### EXERCISE BRIEF
Once you find the line containing "比如，如果攻击者知道服务端对", please retype it and every line after it to the end of the entries, exactly and with nothing added.

### THE INPUT
_ _ _ _

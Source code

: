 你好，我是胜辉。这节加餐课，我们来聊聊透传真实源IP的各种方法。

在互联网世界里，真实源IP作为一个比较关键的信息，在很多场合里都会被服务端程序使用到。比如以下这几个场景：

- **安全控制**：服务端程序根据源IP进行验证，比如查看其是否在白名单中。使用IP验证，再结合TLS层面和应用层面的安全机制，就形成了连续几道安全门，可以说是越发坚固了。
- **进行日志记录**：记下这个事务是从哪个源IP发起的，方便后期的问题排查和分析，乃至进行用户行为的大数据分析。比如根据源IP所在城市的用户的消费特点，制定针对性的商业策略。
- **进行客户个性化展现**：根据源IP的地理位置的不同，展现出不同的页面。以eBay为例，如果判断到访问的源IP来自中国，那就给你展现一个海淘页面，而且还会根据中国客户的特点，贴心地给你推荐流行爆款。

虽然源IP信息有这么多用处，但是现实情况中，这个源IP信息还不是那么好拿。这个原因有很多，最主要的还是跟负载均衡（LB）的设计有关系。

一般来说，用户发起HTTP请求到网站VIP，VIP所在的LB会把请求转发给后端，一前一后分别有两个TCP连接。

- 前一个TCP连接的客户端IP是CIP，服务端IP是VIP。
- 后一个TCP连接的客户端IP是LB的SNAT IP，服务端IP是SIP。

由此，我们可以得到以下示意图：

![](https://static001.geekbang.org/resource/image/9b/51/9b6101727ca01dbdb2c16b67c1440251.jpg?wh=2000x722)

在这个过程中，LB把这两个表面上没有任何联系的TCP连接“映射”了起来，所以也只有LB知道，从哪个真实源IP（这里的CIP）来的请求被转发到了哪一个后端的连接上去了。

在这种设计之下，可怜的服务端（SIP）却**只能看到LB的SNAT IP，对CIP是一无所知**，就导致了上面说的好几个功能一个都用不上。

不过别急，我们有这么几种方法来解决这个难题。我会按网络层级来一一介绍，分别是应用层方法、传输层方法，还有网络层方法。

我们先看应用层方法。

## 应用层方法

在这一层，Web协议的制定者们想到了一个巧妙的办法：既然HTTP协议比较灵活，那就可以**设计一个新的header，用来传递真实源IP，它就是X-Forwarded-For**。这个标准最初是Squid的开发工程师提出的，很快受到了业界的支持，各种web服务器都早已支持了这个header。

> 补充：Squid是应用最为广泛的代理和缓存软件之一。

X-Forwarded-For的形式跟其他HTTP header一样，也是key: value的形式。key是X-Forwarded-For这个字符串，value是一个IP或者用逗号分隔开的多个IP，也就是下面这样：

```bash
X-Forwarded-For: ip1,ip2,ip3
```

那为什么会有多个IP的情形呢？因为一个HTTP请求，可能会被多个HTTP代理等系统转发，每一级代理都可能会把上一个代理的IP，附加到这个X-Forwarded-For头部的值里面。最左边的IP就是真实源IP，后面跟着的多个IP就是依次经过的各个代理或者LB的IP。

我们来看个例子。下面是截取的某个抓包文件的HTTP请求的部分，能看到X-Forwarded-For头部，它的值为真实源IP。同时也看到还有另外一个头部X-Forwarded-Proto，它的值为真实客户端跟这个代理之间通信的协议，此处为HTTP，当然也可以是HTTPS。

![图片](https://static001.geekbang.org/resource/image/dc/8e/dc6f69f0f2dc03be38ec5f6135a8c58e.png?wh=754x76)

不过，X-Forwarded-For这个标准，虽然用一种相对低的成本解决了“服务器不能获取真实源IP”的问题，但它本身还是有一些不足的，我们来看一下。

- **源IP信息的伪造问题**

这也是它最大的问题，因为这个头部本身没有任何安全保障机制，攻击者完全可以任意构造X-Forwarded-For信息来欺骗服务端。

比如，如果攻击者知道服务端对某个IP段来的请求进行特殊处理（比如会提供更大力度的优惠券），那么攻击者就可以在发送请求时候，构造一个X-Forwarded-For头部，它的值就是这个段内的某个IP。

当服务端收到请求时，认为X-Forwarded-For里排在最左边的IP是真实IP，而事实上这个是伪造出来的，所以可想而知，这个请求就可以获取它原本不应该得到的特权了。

_ _ _ _

### SOLUTION TO THE EXERCISE
比如，如果攻击者知道服务端对某个IP段来的请求进行特殊处理（比如会提供更大力度的优惠券），那么攻击者就可以在发送请求时候，构造一个X-Forwarded-For头部，它的值就是这个段内的某个IP。

当服务端收到请求时，认为X-Forwarded-For里排在最左边的IP是真实IP，而事实上这个是伪造出来的，所以可想而知，这个请求就可以获取它原本不应该得到的特权了。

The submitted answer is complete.